Kenya, Tiktok agree on content moderation deal

TikTok has reportedly committed to moderating content on its app in Kenya, country’s presidency said on Thursday, after a petition was submitted to the parliament urging a ban on the widely used video-sharing platform.

TikTok, a platform owned by the Chinese tech conglomerate ByteDance, is currently under extensive global scrutiny due to heightened worries about privacy and security.

“Short-form video hosting service TikTok will work with Kenya in reviewing and monitoring its content,” President William Ruto’s office said in a statement after a call with TikTok chief executive Shou Zi Chew.

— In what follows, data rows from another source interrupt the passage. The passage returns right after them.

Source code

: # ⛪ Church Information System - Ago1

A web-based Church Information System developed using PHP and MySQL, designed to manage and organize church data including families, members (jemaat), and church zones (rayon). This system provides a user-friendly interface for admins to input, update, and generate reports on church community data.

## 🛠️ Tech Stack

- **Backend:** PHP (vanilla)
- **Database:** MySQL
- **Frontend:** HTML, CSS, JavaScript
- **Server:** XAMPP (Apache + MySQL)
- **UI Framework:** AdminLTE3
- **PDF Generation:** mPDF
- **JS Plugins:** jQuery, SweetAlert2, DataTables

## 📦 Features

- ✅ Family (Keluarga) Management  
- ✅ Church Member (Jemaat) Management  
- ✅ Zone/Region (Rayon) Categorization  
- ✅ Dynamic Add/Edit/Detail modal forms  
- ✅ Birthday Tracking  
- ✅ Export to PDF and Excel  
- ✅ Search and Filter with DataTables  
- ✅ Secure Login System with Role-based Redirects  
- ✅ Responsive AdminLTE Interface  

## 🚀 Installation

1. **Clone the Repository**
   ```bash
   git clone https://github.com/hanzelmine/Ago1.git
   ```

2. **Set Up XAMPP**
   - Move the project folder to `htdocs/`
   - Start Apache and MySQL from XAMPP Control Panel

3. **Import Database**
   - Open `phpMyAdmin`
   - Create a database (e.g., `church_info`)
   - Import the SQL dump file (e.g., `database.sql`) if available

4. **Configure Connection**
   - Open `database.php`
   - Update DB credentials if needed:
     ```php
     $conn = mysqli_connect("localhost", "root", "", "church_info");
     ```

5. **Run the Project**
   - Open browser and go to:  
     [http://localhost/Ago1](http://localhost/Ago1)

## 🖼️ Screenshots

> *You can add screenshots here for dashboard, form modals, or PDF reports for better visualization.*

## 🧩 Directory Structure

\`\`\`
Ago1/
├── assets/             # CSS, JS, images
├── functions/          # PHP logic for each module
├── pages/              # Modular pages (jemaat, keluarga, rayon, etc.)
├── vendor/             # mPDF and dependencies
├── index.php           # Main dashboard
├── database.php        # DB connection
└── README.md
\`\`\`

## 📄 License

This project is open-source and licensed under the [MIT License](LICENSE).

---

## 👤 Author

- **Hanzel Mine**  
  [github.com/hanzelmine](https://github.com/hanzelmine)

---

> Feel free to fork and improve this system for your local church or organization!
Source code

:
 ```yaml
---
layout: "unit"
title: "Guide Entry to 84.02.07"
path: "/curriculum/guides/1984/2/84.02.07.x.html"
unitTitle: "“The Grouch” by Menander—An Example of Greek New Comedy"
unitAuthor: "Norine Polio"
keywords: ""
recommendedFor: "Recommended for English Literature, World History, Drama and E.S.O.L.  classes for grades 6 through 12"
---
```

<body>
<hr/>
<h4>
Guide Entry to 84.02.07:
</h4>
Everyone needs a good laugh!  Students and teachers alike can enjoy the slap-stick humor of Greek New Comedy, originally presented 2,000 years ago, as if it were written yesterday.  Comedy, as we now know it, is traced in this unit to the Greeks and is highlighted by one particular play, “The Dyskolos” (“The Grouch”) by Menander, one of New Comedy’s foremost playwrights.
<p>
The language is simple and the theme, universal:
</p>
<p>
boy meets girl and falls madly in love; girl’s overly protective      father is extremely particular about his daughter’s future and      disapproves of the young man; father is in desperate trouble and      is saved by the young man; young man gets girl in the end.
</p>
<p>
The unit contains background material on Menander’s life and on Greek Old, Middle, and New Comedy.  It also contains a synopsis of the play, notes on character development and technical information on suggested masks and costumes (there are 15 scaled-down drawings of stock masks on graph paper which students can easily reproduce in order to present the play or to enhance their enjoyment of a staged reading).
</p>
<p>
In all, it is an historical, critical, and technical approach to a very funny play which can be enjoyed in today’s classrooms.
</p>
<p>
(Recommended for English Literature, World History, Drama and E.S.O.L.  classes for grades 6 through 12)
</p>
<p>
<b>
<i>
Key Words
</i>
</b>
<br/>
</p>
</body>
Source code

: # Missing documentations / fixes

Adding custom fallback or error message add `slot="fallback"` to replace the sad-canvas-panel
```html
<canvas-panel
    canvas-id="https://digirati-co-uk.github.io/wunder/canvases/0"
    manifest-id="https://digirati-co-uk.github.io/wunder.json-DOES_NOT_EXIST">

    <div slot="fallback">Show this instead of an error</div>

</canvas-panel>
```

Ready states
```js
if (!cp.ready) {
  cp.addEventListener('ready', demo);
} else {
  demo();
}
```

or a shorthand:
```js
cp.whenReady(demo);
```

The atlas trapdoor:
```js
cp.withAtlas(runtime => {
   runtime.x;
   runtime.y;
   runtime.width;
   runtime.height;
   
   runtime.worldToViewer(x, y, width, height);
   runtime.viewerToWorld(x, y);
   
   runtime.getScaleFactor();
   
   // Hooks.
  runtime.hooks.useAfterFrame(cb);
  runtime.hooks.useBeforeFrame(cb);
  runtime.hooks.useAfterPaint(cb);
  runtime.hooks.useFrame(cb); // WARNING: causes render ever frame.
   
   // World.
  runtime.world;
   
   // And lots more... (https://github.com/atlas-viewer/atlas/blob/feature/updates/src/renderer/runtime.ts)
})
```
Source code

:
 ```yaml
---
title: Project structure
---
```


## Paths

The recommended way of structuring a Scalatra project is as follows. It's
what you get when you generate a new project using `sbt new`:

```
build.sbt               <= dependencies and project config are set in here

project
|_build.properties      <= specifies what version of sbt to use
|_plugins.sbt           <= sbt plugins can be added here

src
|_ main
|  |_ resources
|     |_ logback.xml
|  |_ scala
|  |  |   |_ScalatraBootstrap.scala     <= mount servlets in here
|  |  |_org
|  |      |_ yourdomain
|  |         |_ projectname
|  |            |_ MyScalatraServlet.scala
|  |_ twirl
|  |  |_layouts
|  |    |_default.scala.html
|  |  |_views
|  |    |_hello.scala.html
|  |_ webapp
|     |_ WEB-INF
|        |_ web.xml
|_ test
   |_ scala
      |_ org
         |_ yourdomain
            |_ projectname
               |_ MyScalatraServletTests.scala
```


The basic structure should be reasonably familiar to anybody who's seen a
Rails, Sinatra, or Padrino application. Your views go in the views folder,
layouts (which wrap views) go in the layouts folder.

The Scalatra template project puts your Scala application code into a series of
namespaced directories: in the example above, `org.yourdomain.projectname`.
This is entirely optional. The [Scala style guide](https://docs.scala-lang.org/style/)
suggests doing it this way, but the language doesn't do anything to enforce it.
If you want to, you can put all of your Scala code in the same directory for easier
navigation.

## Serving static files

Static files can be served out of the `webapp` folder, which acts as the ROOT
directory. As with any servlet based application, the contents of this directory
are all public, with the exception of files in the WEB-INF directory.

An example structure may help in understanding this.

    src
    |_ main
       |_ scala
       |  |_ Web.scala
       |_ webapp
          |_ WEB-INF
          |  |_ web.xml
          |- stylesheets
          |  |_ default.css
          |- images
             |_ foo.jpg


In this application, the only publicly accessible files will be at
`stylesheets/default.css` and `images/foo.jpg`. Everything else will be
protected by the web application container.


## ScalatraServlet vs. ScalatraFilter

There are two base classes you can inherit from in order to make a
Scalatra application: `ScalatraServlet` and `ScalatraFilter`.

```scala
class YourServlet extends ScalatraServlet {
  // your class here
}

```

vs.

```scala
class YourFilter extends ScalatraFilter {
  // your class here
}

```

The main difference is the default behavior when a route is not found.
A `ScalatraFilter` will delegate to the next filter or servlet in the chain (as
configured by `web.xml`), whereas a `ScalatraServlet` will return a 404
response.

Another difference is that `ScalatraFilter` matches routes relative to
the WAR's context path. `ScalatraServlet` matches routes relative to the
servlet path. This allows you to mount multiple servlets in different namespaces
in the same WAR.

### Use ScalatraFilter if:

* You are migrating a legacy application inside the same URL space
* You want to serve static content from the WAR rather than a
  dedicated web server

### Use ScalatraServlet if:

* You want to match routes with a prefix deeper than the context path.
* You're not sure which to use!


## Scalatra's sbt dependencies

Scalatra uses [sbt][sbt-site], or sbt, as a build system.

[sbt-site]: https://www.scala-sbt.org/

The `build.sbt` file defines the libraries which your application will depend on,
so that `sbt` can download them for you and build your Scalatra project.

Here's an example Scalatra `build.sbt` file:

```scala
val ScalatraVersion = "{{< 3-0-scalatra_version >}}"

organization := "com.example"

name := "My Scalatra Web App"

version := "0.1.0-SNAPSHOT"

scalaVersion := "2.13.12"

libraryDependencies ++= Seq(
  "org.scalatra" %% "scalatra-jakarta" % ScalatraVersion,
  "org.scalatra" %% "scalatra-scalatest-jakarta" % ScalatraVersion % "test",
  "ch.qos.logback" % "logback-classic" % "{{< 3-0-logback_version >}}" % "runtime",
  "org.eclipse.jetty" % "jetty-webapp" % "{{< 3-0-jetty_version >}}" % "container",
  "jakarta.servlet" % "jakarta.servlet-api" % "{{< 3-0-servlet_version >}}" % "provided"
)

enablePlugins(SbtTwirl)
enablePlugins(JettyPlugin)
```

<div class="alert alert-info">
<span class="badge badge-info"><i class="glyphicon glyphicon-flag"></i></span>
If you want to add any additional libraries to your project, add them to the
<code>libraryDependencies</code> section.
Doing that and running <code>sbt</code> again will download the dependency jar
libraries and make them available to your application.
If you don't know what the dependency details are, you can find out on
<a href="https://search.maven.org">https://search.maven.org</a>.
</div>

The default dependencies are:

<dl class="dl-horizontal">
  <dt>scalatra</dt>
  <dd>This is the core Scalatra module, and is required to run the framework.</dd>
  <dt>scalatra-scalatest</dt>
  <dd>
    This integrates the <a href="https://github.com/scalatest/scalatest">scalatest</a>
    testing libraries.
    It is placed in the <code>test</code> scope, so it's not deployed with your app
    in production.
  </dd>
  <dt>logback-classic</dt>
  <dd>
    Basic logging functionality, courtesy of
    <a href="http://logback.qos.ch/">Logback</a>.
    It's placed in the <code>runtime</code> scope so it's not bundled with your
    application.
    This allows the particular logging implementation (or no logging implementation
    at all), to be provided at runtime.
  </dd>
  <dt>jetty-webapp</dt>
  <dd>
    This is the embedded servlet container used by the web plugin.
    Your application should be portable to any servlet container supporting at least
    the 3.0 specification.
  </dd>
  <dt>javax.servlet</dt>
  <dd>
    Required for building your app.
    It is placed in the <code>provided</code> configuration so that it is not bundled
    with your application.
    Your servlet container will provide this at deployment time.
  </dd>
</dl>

“This new development means that inappropriate or offensive content will be expunged from the platform,” it added.

Ruto also mentioned on social media that Chew had consented to establishing a presence in Kenya, aimed at “coordinating” TikTok’s activities within Africa.

No additional information was provided regarding the specifics of the arrangement or the anticipated commencement date for operations of the Kenyan office.

The announcement made on Thursday follows closely, within a span of just 10 days, after Kenyan lawmakers were presented with a petition by a private individual advocating for the ban of TikTok in the East African nation due to concerns of promoting indecency.

“The petitioner decries that while it has gained popularity among the youth, the content that is being shared on the platform is inappropriate thus promoting violence, explicit sexual content, hate speech,” parliament speaker Moses Wetangula said at the time.

Parliament is set to launch an investigation into TikTok’s utilization in Kenya, and a verdict is anticipated within approximately two months.

Due to its editing capabilities and an AI-driven algorithm, TikTok has garnered widespread popularity, particularly among younger demographics, amassing a user base of over one billion.

Facing rigorous Western scrutiny due to its connections with China, the company refutes any claims of being under Beijing’s influence.

In the current month, the company unveiled alterations to adhere to stringent EU regulations, which encompass granting European users the option to deactivate “personalization,” a functionality that prompts individuals to continue viewing videos by suggesting content in line with their individual preferences.

Meanwhile, Somalia’s government declared on Sunday its prohibition of the platform, citing its exploitation by terrorists to disseminate propaganda.